A ‘Special Relationship’ in Payments
Already, the collaboration has helped position Atlanta in a new way, providing a stamp of approval for a city just waking up to its own industry heft in the last few years.
Ross Allen, who heads up the New York office of the U.K. Department of International Trade, said in a keynote speech at the reception that many British fintech companies show up in the U.S. assuming they’ll end up with an office in Manhattan.
“I derive great pleasure in explaining to them all the reasons they should actually look elsewhere,” Mr. Allen said. “Atlanta is definitely somewhere they should be looking at, not just alongside but ahead of New York.”

As an example, FeatureSpace, a firm that sprung out of Cambridge University using artificial intelligence to help banks and card issuers detect fraud, set up its North American headquarters in Atlanta in October.
Similarly, Atlanta firms like Kabbage Inc. are finding London to be fertile ground for global expansion, in part because the Financial Conduct Authority — the regulatory body in the U.K. — is so open to innovation.
“Our regulator actively wants to support disruption in that industry. They don’t want to defend the incumbents,” Mr. Allen told Global Atlanta.
Atlanta-born Kabbage, a platform for small-business lending, is valued at an estimated $1.3 billion after its latest $250 million funding round.
“You got a lot of companies in Atlanta that are quietly doing brilliantly,” Mr. Allen said, noting that the vaunted U.K.-U.S. “special relationship” in diplomacy is beginning to apply to the fintech sector.
Global Impact
H. West Richards, executive director of the ATPC, doesn’t want the Atlanta industry to stay quiet any longer.
His coalition has helped mobilize the payments sector in Atlanta, inspiring the Federal Reserve Bank of Atlanta to form a payments council and helping spur the creation of Fintech Atlanta, an economic development group that developed out of the Metro Atlanta Chamber’s fintech task force. The P20 is designed to take this momentum beyond U.S. borders.
“We’re making global impact,” Mr.

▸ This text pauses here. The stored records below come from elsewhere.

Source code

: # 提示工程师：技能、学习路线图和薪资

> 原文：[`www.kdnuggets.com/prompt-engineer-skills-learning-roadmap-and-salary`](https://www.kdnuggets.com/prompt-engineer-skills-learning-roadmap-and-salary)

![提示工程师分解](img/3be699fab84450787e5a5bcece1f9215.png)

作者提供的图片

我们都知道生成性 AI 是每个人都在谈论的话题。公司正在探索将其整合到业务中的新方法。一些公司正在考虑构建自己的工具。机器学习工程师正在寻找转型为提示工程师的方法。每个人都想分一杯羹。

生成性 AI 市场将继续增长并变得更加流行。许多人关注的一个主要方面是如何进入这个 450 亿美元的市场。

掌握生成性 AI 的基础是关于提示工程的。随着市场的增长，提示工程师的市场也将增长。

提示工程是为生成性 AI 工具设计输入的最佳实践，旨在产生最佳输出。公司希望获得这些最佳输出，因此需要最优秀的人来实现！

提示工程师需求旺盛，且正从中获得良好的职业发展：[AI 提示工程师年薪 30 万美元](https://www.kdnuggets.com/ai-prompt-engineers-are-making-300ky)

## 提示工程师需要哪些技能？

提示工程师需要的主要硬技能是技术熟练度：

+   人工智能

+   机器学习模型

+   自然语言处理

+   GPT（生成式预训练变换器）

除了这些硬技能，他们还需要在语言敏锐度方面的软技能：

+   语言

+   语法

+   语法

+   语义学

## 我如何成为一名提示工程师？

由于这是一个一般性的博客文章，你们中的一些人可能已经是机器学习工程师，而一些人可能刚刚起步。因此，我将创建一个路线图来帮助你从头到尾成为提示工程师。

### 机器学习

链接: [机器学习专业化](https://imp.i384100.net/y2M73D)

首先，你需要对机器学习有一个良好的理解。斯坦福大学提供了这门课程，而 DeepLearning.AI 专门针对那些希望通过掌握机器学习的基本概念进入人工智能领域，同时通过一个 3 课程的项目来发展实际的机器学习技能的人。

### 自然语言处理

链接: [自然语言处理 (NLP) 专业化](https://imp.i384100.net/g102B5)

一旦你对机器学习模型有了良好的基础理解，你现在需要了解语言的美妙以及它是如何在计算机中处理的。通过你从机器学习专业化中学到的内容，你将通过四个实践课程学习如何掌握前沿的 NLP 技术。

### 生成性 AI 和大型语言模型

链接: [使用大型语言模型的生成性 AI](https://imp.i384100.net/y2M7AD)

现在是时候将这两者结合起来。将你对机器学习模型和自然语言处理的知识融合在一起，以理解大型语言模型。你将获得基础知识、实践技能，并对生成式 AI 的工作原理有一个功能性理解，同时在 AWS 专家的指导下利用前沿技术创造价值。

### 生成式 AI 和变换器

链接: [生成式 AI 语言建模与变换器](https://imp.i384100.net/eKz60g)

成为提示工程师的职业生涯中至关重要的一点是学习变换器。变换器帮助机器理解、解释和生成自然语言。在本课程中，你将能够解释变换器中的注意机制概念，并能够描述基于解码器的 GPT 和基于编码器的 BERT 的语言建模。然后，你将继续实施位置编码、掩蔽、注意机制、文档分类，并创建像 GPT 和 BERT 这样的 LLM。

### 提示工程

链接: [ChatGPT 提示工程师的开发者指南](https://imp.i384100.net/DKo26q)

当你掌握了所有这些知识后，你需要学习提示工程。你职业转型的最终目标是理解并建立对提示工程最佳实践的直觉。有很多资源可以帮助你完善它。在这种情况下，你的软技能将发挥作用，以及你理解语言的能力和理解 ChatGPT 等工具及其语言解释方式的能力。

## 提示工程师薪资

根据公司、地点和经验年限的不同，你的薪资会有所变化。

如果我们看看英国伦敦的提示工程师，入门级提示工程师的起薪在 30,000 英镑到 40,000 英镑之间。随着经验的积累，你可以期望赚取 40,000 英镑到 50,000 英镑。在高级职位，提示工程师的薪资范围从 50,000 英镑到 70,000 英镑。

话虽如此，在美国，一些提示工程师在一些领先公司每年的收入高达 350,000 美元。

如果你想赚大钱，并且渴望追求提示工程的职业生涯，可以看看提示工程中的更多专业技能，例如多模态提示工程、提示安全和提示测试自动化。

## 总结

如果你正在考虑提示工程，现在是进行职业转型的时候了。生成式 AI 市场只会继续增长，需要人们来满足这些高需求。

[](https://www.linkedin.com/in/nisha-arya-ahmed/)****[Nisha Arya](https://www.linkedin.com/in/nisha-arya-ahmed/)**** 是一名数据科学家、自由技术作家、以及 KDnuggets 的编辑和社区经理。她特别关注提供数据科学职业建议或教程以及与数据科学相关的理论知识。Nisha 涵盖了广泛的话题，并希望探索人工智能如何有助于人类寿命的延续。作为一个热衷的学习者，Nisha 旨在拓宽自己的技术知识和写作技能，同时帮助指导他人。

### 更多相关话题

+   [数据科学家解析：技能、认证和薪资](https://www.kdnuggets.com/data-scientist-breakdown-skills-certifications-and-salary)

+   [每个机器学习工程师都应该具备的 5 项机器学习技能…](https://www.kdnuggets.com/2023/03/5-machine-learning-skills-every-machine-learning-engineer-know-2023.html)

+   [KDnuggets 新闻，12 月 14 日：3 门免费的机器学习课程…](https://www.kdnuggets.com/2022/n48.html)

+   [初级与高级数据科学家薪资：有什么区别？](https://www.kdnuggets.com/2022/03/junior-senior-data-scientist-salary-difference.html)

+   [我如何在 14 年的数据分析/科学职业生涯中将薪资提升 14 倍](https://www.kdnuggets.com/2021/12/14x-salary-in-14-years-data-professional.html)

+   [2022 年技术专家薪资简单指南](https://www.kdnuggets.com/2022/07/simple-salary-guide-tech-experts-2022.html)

Richards told the kickoff event attendees, specifically thanking Holland and Knight attorneys Robert Green, Roth Kehoe and Allen Maines, long-time backers of the coalition and the Atlanta payments scene.
Lead sponsors of last year’s P20 included FIS, Hogan Lovells, Holland and Knight, MasterCard and Visa.
This year’s closed-door meeting is expected to draw some 100 heavy-hitters from across the Pond and inside the Beltway to the Atlanta History Center.
Among those with a shorter commute will be Georgia-based executives of companies like TSYS, Global Payments, Worldpay and Elavon, many of whom sit on the P20 board.